_Your instructions_
From the records below, return every line containing the word "rule".

_Plain-text document sources_
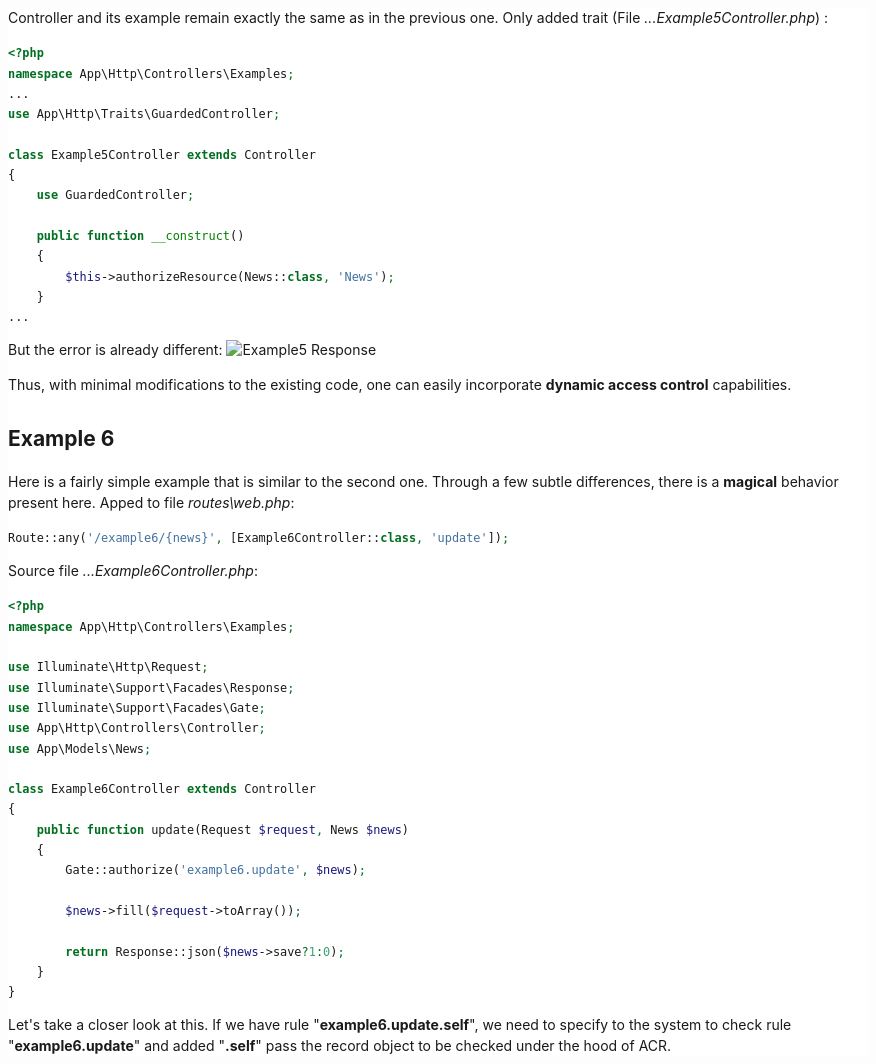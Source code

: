 Controller and its example remain exactly the same as in the previous one.
Only added trait (File _...Example5Controller.php_) :
```php
<?php
namespace App\Http\Controllers\Examples;
...
use App\Http\Traits\GuardedController;

class Example5Controller extends Controller
{
    use GuardedController;

    public function __construct()
    {
        $this->authorizeResource(News::class, 'News');
    }
...
```
But the error is already different:
![Example5 Response](https://dev-to-uploads.s3.amazonaws.com/uploads/articles/djdltpwbwdb8df6mx3e1.png)

Thus, with minimal modifications to the existing code,
one can easily incorporate **dynamic access control** capabilities.


## Example 6
Here is a fairly simple example that is similar to the second one.
Through a few subtle differences, there is a **magical** behavior present here.
Apped to file _routes\web.php_:
```php
Route::any('/example6/{news}', [Example6Controller::class, 'update']);
```
Source file _...Example6Controller.php_:
```php
<?php
namespace App\Http\Controllers\Examples;

use Illuminate\Http\Request;
use Illuminate\Support\Facades\Response;
use Illuminate\Support\Facades\Gate;
use App\Http\Controllers\Controller;
use App\Models\News;

class Example6Controller extends Controller
{
    public function update(Request $request, News $news)
    {
        Gate::authorize('example6.update', $news);

        $news->fill($request->toArray());

        return Response::json($news->save?1:0);
    }
}
```
Let's take a closer look at this. If we have rule "**example6.update.self**",
we need to specify to the system to check rule "**example6.update**" and added "**.self**" pass the record object to be checked under the hood of ACR.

_Finished task_
Let's take a closer look at this. If we have rule "**example6.update.self**",
we need to specify to the system to check rule "**example6.update**" and added "**.self**" pass the record object to be checked under the hood of ACR.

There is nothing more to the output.